Could the government loan the money to itself? The federal government is expected reach its debt limit of $14.29 trillion early next month. Normally, the government more or less indirectly sells a large amount of Treasury securities to the Fed, which is technically a private entity, separate from the familiar government run by the President, Congress, and the Supreme Court. This amount has been increasing rapidly, as shown by the red line in the figure above. As the figure suggests, quantitative easing II, or QEII, which officially ended last month, represents only the most recent version of this sort of open-market policy initiative, though it was highly unusual in that it involved very large purchases of Treasury bonds. Hence, even when the government finds that it has to borrow money to pay for its expenditures, it need not borrow from domestic or foreign private investors, or even foreign central banks or the International Monetary Fund (IMF). Instead, it can essentially turn to itself, borrowing from what is close to a government agency, charged with acting in the public interest. Nonetheless, unfortunately, official Treasury Department bond auctions will presumably cease if and when the federal borrowing limit is reached, rendering Fed purchases largely irrelevant to the resolution of Washington’s debt-limit predicament.
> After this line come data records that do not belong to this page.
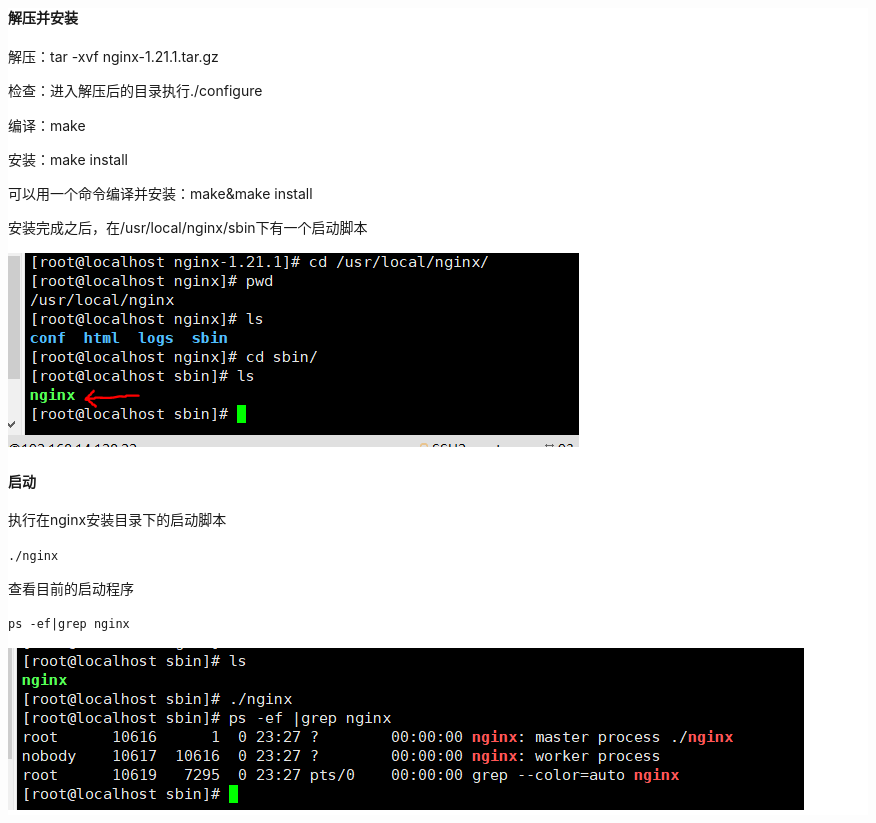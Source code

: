 



#### 解压并安装

解压：tar -xvf nginx-1.21.1.tar.gz

检查：进入解压后的目录执行./configure

编译：make

安装：make install

可以用一个命令编译并安装：make&make install

安装完成之后，在/usr/local/nginx/sbin下有一个启动脚本

![image-20221123115606419](Nginx学习.assets/image-20221123115606419.png)





#### 启动

执行在nginx安装目录下的启动脚本

```shell
./nginx
```

查看目前的启动程序

```shell
ps -ef|grep nginx
```

![image-20221123120345521](Nginx学习.assets/image-20221123120345521.png)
Hence, the question arises: if the federal government doesn’t always borrow from the public when it sells bonds, but instead often relies on the Fed, why not dispense with Treasury bond sales altogether and have the Fed simply loan or even transfer funds directly to the federal government whenever tax revenues fall short of expenditures? It would obviously not be simple or easy to switch to such a monetary system, but at least until fairly recent times, most developed countries outside the English-speaking world found it best to provide liquidity for government activities in this way, avoiding the use of open-market operations and making their central banks more literally into instruments of the national governments involved. In such banking-oriented systems, private companies, too, tend to rely heavily on banks rather than financial markets when they need to obtain funds to build new plants, etc. Interest rates are mostly set directly by the banking system rather than in markets. Such financial systems have both advantages and disadvantages, relative to systems like the American one that rely far more heavily on securities and derivatives markets. In many ways, though, the two types of central bank are fundamentally the same, particularly in the way they are relied upon to help pay for government operations.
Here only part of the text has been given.